Arterial Blood Gases

Question 1

What is SaO2?

Answer 1

Hemoglobin-bound O2 -> Saturation of arterial O2

Question 2

How is the oxygen content of blood calculated?

Answer 2

CaO2 = (1.39 * Hgb * SaO2) + 0.003 * PaO2

Where PaO2 is the arterial oxygen tension, used to calculate dissolved arterial O2 (makes a much smaller contribution than hemoglobin)

Hgb is hemoglobin concentration

Question 3

How can the partial pressure of O2 gas in an alveolus be predicted?

Answer 3

Alveolar gas equation

PAO2 = PiO2 - PaCO2 / R

PiO2 = inspired O2 partial pressure
PaCO2 = arterial partial pressure of CO2
R = respiratory quotient

Question 4

What is the respiratory quotient and its normal value?

Answer 4

rate of production of CO2 / consumption of oxygen

Normal value = 0.8, under normal dietary conditions

Question 5

What is the typical PiO2?

Answer 5

(760 mmHg atmospheric at sea level - 47 mmHg H2O) * 21% O2

= 150 mmHg

Question 6

What is PAO2 normally?
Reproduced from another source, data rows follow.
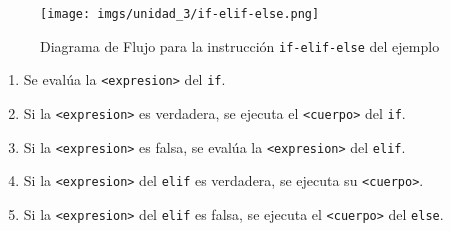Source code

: \documentclass[
  letterpaper,
  DIV=11,
  numbers=noendperiod]{scrreprt}
\providecommand{\tightlist}{%
  \setlength{\itemsep}{0pt}\setlength{\parskip}{0pt}}\usepackage{longtable,booktabs,array}
\begin{document}
\begin{figure}[H]

{\centering \texttt{[image: imgs/unidad\_3/if-elif-else.png]}

}

\caption{Diagrama de Flujo para la instrucción \texttt{if-elif-else} del
ejemplo}

\end{figure}%

\begin{enumerate}
\def\labelenumi{\arabic{enumi}.}
\tightlist
\item
  Se evalúa la \texttt{\textless{}expresion\textgreater{}} del
  \texttt{if}.
\item
  Si la \texttt{\textless{}expresion\textgreater{}} es verdadera, se
  ejecuta el \texttt{\textless{}cuerpo\textgreater{}} del \texttt{if}.
\item
  Si la \texttt{\textless{}expresion\textgreater{}} es falsa, se evalúa
  la \texttt{\textless{}expresion\textgreater{}} del \texttt{elif}.
\item
  Si la \texttt{\textless{}expresion\textgreater{}} del \texttt{elif} es
  verdadera, se ejecuta su \texttt{\textless{}cuerpo\textgreater{}}.
\item
  Si la \texttt{\textless{}expresion\textgreater{}} del \texttt{elif} es
  falsa, se ejecuta el \texttt{\textless{}cuerpo\textgreater{}} del
  \texttt{else}.
\end{enumerate}
\end{document}
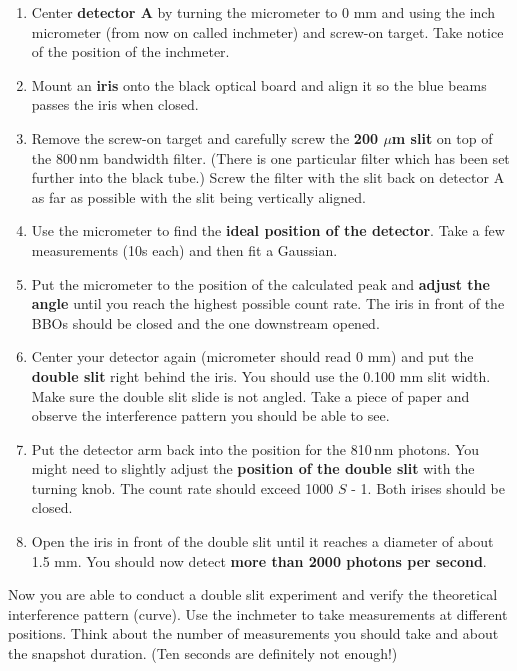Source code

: \documentclass{../lab}
\begin{document}
\begin{enumerate}
    \item Center \textbf{detector A} by turning the micrometer to 0 mm and using the inch micrometer (from now on called inchmeter) and screw-on target. Take notice of the position of the inchmeter.

    \item Mount an \textbf{iris} onto the black optical board and align it so the blue beams passes the iris when closed.

    \item Remove the screw-on target and carefully screw the \textbf{200 $\mu$m slit} on top of the 800\,nm bandwidth filter. (There is one particular filter which has been set further into the black tube.) Screw the filter with the slit back on detector A as far as possible with the slit being vertically aligned.

    \item Use the micrometer to find the \textbf{ideal position of the detector}. Take a few measurements (10s each) and then fit a Gaussian.

    \item Put the micrometer to the position of the calculated peak and \textbf{adjust the angle} until you reach the highest possible count rate. The iris in front of the BBOs should be closed and the one downstream opened.

    \item Center your detector again (micrometer should read 0 mm) and put the \textbf{double slit} right behind the iris. You should use the 0.100 mm slit width. Make sure the double slit slide is not angled. Take a piece of paper and observe the interference pattern you should be able to see.

    \item Put the detector arm back into the position for the 810\,nm photons. You might need to slightly adjust the \textbf{position of the double slit} with the turning knob. The count rate should exceed 1000 $S$ - 1. Both irises should be closed.

    \item Open the iris in front of the double slit until it reaches a diameter of about 1.5 mm. You should now detect \textbf{more than 2000 photons per second}.

\end{enumerate}

Now you are able to conduct a double slit experiment and verify the theoretical interference pattern (curve). Use the inchmeter to take measurements at different positions. Think about the number of measurements you should take and about the snapshot duration. (Ten seconds are definitely not enough!)
\end{document}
PaCO2?

Answer 6

Around 100 mmHg, with PaCO2 normally at 40 mmHg

Question 7

What is the normal A-a gradient and how does it change as you age?

Answer 7

About 10mmHg

Gradient increases about 2.5 mmHg per decade.

Equation:
PaO2 = 100 mmHg - (age in years/3)

I.e. if PAO2 = 100 mmHg, then 2 decades after age 20 (age 40), PaO2 = 85 mmHg expected.

60 years:
PaO2 = 100 - (60/3) = 80 mmHg

Question 8

What does increased A-a O2 gradient imply?

Answer 8

Primary parenchymal lung disease

Question 9

What relationship does the oxyhemoglobin dissociation curve describe? Why is this important?

Answer 9

PaO2 and the SaO2

Important because poor ventilation can drop your PaO2, and make large differences in SaO2 depending on where you are on the dissociation curve.

Question 10

What is the PaO2 which qualifies patients for home oxygen?

Answer 10

55mmHg -> corresponds to 88% on SaO2. Below this level, there is a rapid decrease in SaO2 with decreasing PaO2 (highly sloped portion of the curve)

Question 11

What PaO2 marks the beginning of the plateau phase of the curve?

Answer 11

60 mmHg -> 90% SaO2. Increases in PaO2 will only result in small increases in SaO2.

Question 12

What is the P50 on the oxyhemoglobin dissociation curve?

Answer 12

27 mmHg -> 50% saturation of SaO2

Question 13

What does a rightward shift on the oxyhemoglobin dissociation curve indicate, and what changes in temperature, 2,3-BPG, PaCO2, and pH cause this?

Answer 13

Affinity of hemoglobin for O2 is decreased

Temperature -> increased
2,3-BPG -> increased
PaCO2 -> increased
pH -> decreased

All conditions which happen at high elevation / in muscles

Question 14

What do alternative hemoglobins generally do to the oxyhemoglobin curve, and what is the exception?

Answer 14

Shift it to the left (i.e. fetal hemoglobin, carboxyhemoglobin, methemoglobin)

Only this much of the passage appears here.